Want to hear a story about creative breakthroughs – a story about how to have more of our own, more often, and with lasting impact? Of course! We all do. But there’s a problem, two actually. The first, is the kind of story we seek. But the second and bigger issue is the story itself.
Not just in creativity, but in everything, the kind of story we are increasingly told and encouraged to look for is short, perfect, and immediate. The implied promise in this kind of story is not only that we’ll gain some important insight, but that it will come with a formula for employing it, a guarantee that it will work, and the instant gratification of whatever reward is associated with it. Think Twitter – millions of micro stories judged by characters, not content, each one considered somehow complete. The trouble is that creativity, indeed life, never matches up to the quick-and-easy promise. But even when we get the story right, long or short, simple or complex, we give way too much credit to the story. Entertaining as it may sometimes be, the story isn’t really the thing that fuels the ability to adapt, advance, and create ongoing. It’s the narrative.

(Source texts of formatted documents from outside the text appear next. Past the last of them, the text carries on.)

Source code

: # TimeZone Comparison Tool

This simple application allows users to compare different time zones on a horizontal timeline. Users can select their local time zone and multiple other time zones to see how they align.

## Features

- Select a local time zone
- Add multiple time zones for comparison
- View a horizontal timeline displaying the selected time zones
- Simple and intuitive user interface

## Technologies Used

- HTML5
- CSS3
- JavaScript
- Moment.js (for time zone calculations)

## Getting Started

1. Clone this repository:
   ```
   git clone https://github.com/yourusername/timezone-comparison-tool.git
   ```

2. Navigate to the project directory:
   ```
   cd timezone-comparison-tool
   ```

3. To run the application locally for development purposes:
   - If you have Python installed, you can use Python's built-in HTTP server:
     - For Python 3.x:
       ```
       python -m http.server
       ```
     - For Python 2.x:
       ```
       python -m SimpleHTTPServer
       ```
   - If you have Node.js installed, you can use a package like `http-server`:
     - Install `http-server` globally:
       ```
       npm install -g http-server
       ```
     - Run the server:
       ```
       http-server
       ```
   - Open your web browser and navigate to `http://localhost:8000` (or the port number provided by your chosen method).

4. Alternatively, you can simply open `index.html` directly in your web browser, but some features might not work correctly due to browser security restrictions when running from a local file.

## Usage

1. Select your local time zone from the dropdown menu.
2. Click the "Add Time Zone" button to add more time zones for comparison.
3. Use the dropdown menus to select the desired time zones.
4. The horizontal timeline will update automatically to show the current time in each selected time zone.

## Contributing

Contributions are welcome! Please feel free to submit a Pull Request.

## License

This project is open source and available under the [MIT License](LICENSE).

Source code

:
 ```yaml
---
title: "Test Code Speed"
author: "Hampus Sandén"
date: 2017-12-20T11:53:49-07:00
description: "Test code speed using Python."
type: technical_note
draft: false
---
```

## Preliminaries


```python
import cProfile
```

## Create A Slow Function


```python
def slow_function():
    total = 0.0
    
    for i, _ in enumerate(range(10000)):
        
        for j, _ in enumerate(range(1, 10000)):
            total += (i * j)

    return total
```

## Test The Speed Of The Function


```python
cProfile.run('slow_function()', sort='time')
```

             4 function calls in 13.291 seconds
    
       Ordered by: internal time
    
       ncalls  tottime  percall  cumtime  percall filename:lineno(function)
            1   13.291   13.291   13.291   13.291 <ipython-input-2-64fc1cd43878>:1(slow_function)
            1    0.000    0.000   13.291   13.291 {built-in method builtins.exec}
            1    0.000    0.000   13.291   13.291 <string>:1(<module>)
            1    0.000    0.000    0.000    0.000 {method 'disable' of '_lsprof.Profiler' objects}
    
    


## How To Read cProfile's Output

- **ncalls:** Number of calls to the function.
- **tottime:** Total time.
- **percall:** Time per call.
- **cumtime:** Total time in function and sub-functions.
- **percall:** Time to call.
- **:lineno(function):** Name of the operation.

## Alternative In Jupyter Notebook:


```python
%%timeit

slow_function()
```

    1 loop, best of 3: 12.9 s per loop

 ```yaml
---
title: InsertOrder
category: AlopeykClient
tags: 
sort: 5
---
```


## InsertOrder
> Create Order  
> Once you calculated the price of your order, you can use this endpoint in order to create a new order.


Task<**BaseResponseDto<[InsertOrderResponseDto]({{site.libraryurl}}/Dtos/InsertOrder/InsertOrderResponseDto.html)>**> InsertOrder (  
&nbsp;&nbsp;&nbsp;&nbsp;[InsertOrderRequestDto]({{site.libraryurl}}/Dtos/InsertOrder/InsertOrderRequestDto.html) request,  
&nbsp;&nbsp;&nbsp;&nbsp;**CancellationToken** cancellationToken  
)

Pause for a moment and consider the distinction and this question: Is it possible you’re looking for a story, when what you ought to be pursuing is a narrative? If what you seek is creative breakthroughs ongoing and with lasting impact, and that’s not happening, the answer is an emphatic, yes. Because the truth of the matter is that creativity, creating value, life, human progress, are a perpetual narrative far greater than a 280-character tweet.

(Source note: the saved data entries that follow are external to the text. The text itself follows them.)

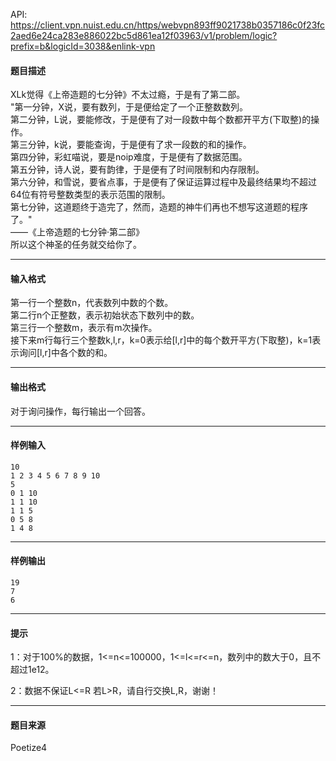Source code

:API: https://client.vpn.nuist.edu.cn/https/webvpn893ff9021738b0357186c0f23fc2aed6e24ca283e886022bc5d861ea12f03963/v1/problem/logic?prefix=b&logicId=3038&enlink-vpn

#### 题目描述

XLk觉得《上帝造题的七分钟》不太过瘾，于是有了第二部。  
"第一分钟，X说，要有数列，于是便给定了一个正整数数列。  
第二分钟，L说，要能修改，于是便有了对一段数中每个数都开平方(下取整)的操作。  
第三分钟，k说，要能查询，于是便有了求一段数的和的操作。  
第四分钟，彩虹喵说，要是noip难度，于是便有了数据范围。  
第五分钟，诗人说，要有韵律，于是便有了时间限制和内存限制。  
第六分钟，和雪说，要省点事，于是便有了保证运算过程中及最终结果均不超过64位有符号整数类型的表示范围的限制。  
第七分钟，这道题终于造完了，然而，造题的神牛们再也不想写这道题的程序了。"  
——《上帝造题的七分钟·第二部》  
所以这个神圣的任务就交给你了。  

---

#### 输入格式

第一行一个整数n，代表数列中数的个数。  
第二行n个正整数，表示初始状态下数列中的数。  
第三行一个整数m，表示有m次操作。  
接下来m行每行三个整数k,l,r，k=0表示给\[l,r\]中的每个数开平方(下取整)，k=1表示询问\[l,r\]中各个数的和。

---

#### 输出格式

对于询问操作，每行输出一个回答。

---

#### 样例输入
```
10
1 2 3 4 5 6 7 8 9 10
5
0 1 10
1 1 10
1 1 5
0 5 8
1 4 8

```

---

#### 样例输出
```
19
7
6

```

---

#### 提示

1：对于100%的数据，1<=n<=100000，1<=l<=r<=n，数列中的数大于0，且不超过1e12。

2：数据不保证L<=R 若L>R，请自行交换L,R，谢谢！

---

#### 题目来源

Poetize4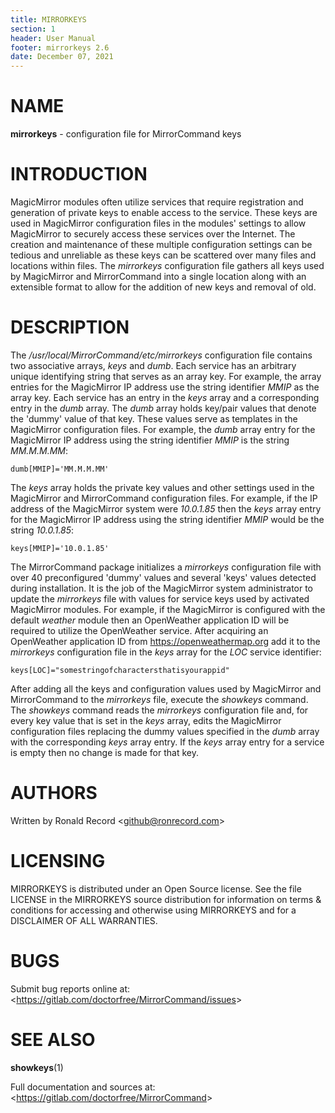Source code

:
 ```yaml
---
title: MIRRORKEYS
section: 1
header: User Manual
footer: mirrorkeys 2.6
date: December 07, 2021
---
```

# NAME
**mirrorkeys** - configuration file for MirrorCommand keys

# INTRODUCTION
MagicMirror modules often utilize services that require registration and
generation of private keys to enable access to the service. These keys are
used in MagicMirror configuration files in the modules' settings to allow
MagicMirror to securely access these services over the Internet. The creation
and maintenance of these multiple configuration settings can be tedious and
unreliable as these keys can be scattered over many files and locations within
files. The *mirrorkeys* configuration file gathers all keys used by MagicMirror
and MirrorCommand into a single location along with an extensible format
to allow for the addition of new keys and removal of old.

# DESCRIPTION
The */usr/local/MirrorCommand/etc/mirrorkeys* configuration file contains
two associative arrays, *keys* and *dumb*. Each service has an arbitrary
unique identifying string that serves as an array key. For example, the
array entries for the MagicMirror IP address use the string identifier *MMIP*
as the array key. Each service has an entry in the *keys* array and a
corresponding entry in the *dumb* array. The *dumb* array holds key/pair
values that denote the 'dummy' value of that key. These values serve as
templates in the MagicMirror configuration files. For example, the *dumb*
array entry for the MagicMirror IP address using the string identifier *MMIP*
is the string *MM.M.M.MM*:

    dumb[MMIP]='MM.M.M.MM'

The *keys* array holds the private key values and other settings used in the
MagicMirror and MirrorCommand configuration files. For example, if the
IP address of the MagicMirror system were *10.0.1.85* then the *keys*
array entry for the MagicMirror IP address using the string identifier *MMIP*
would be the string *10.0.1.85*:

    keys[MMIP]='10.0.1.85'

The MirrorCommand package initializes a *mirrorkeys* configuration file
with over 40 preconfigured 'dummy' values and several 'keys' values detected
during installation. It is the job of the MagicMirror system administrator to
update the *mirrorkeys* file with values for service keys used by activated
MagicMirror modules. For example, if the MagicMirror is configured with the
default *weather* module then an OpenWeather application ID will be required
to utilize the OpenWeather service. After acquiring an OpenWeather application
ID from https://openweathermap.org add it to the *mirrorkeys* configuration
file in the *keys* array for the *LOC* service identifier:

    keys[LOC]="somestringofcharactersthatisyourappid"

After adding all the keys and configuration values used by MagicMirror and
MirrorCommand to the *mirrorkeys* file, execute the *showkeys* command.
The *showkeys* command reads the *mirrorkeys* configuration file and, for
every key value that is set in the *keys* array, edits the MagicMirror
configuration files replacing the dummy values specified in the *dumb*
array with the corresponding *keys* array entry. If the *keys* array
entry for a service is empty then no change is made for that key.

# AUTHORS
Written by Ronald Record &lt;github@ronrecord.com&gt;

# LICENSING
MIRRORKEYS is distributed under an Open Source license.
See the file LICENSE in the MIRRORKEYS source distribution
for information on terms &amp; conditions for accessing and
otherwise using MIRRORKEYS and for a DISCLAIMER OF ALL WARRANTIES.

# BUGS
Submit bug reports online at: &lt;https://gitlab.com/doctorfree/MirrorCommand/issues&gt;

# SEE ALSO
**showkeys**(1)

Full documentation and sources at: &lt;https://gitlab.com/doctorfree/MirrorCommand&gt;

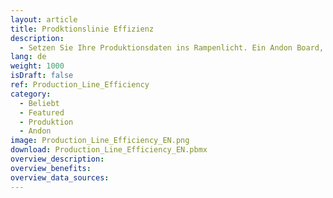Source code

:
 ```yaml
---
layout: article
title: Prodktionslinie Effizienz
description: 
  - Setzen Sie Ihre Produktionsdaten ins Rampenlicht. Ein Andon Board, Kuchendiagramm und Balkendiagramm helfen dabei, schnell die nötigen Informationen einer Produktionslinie zu erkennen.
lang: de
weight: 1000
isDraft: false
ref: Production_Line_Efficiency
category:
  - Beliebt
  - Featured
  - Produktion
  - Andon
image: Production_Line_Efficiency_EN.png
download: Production_Line_Efficiency_EN.pbmx
overview_description:
overview_benefits:
overview_data_sources:
---
```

Like true creative breakthroughs, narrative is an accumulation – a series of many connected stories and events that only together add up to something meaningful and lasting. The most successful creators tell us this over and over again. Take Ric Scofidio for example. The architect and co-creator of New York City wonders like the High Line and the Shed, and otherworldly spaces like the Broad Museum in L.A., he describes the process of creating as similar to crossing a stream without a bridge. To get across, you first walk the shore for a while, considering your options for where to begin. You toss in a big rock here, a branch there, gradually testing, refining, eventually creating a way. Bit by bit, you string together enough pieces that combined become the breakthrough that allows you to arrive at a new place.
While it’s true that at its core narrative is about connecting pieces (stories, observations, and idea), its greater power lies beyond the pure mechanics, as columnist David Brooks recently offered in a New York Times Op Ed piece. Brooks was talking about creators of a different sort, presidential candidates to be exact, those would-be creators of a new way forward for a people or country. “Successful presidential candidates,” Brooks wrote, do more than stand at the podium and tell stories. They are mythmakers. They put forth a narrative and seed ideas “that help people make meaning out of the current moment” – the environment, the challenges, the opportunities, and the people trying to adapt to it all. But the power of narrative is more than the story. As Brooks makes clear, it isn’t the mythology – that is to say, the storyline – that’s so potent. It’s when those who weave it and those who hear it actually come to ‘inhabit’ it that it becomes a force. Stories, creative ideas, calls to action become something greater, something real, and something lasting when people are allowed to inhabit them – or more precisely, when each of us is given the chance to weave the thread of our own story into a larger fabric.
The story of creative breakthrough is the same. Rather than being about the individual ideas or outputs, the difference maker, the breakthrough if you will, is the connection of those creative ideas to one another, and the connection of the people who generate, bring value to, and realize those ideas to each other. Period. End of story – well, almost. Because the narrative casts a still wider and more powerful net.
Though he was writing with a different purpose in mind, once again Brooks sheds important light with an idea he calls the ‘gathering’ myth. The gathering myth isn’t one person “standing at a podium and bellowing” their story or claiming superiority. “In a gathering myth,” Brooks says, the truly heroic are those who encourage in themselves and others ongoing “open-mindedness, flexibility, listening skills, team-building skills, and basics human warmth. In this saga, leaders are measured by their ability to expand relationships, not wall them off.” What Brooks is saying, is that rather than one individual seeking to create a something, the most impactful creatives seed a culture of creativity. Not surprisingly, the research around creativity reveals that it’s within such conditions that ideas are more likely to emerge, more often and from every corner, and to more naturally accumulate into the breakthroughs we both seek and need.
So ask yourself, maybe even every day: how’s your narrative coming? If it looks to be worth no more than 280 characters, maybe you need to pause more, rush less and take stock of what you’re trying to create in the larger sense and what and who it takes to do that. In the end, it’s the only reliable way across the stream.